Saved data entries
- - - - - - -
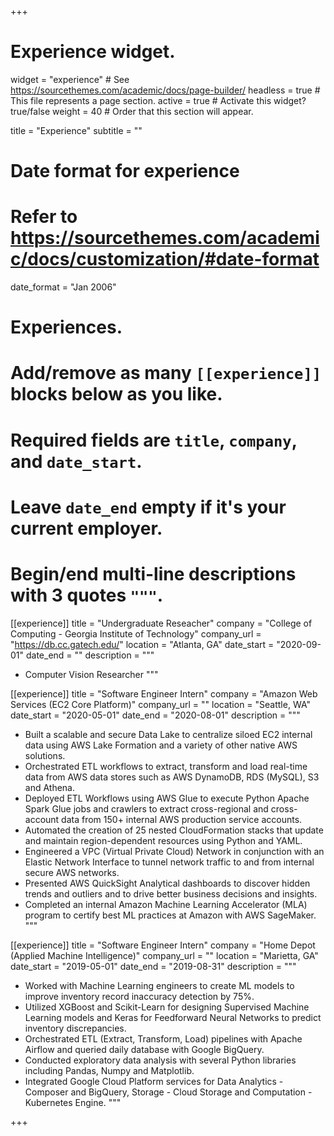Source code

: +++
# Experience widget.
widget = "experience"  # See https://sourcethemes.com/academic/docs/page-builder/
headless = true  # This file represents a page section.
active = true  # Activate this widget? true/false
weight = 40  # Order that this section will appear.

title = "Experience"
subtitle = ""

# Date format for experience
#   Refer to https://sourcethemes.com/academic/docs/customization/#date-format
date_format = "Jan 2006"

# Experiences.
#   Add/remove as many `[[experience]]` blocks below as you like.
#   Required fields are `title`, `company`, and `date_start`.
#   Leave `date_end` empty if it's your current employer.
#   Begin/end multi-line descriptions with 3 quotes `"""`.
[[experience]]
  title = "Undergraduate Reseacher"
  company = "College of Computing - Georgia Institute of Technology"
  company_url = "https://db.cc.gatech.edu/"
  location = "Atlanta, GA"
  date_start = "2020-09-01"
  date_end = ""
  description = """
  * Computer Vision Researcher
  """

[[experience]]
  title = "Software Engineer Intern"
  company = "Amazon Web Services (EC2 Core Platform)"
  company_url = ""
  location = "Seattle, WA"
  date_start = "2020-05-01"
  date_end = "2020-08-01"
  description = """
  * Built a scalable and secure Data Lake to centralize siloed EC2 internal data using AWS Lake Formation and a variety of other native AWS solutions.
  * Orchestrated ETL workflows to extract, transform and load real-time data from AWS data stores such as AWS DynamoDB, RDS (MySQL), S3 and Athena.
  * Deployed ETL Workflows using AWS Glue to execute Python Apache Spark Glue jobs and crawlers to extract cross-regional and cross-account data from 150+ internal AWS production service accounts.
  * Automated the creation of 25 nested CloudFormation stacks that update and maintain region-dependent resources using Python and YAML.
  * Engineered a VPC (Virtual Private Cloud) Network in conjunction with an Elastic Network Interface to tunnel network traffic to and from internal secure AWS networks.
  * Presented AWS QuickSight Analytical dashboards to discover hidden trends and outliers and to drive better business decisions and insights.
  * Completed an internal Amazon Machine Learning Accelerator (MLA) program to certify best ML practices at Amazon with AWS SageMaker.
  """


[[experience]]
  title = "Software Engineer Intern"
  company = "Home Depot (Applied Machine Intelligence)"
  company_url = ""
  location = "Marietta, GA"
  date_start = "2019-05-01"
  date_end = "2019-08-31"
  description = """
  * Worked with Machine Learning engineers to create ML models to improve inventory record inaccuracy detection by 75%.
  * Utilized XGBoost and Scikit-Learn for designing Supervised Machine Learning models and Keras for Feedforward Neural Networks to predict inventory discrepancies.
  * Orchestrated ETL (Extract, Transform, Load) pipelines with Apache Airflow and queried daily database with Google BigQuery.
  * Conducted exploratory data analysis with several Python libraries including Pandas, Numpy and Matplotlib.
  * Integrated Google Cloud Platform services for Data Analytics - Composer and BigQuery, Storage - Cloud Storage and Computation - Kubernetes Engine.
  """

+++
- - - - - - -
Nothing but the lines from the one that contains "- Kubernetes Engine." through the end of the data above should appear, each reproduced exactly.

• [TASK OUTPUT]
  * Integrated Google Cloud Platform services for Data Analytics - Composer and BigQuery, Storage - Cloud Storage and Computation - Kubernetes Engine.
  """

+++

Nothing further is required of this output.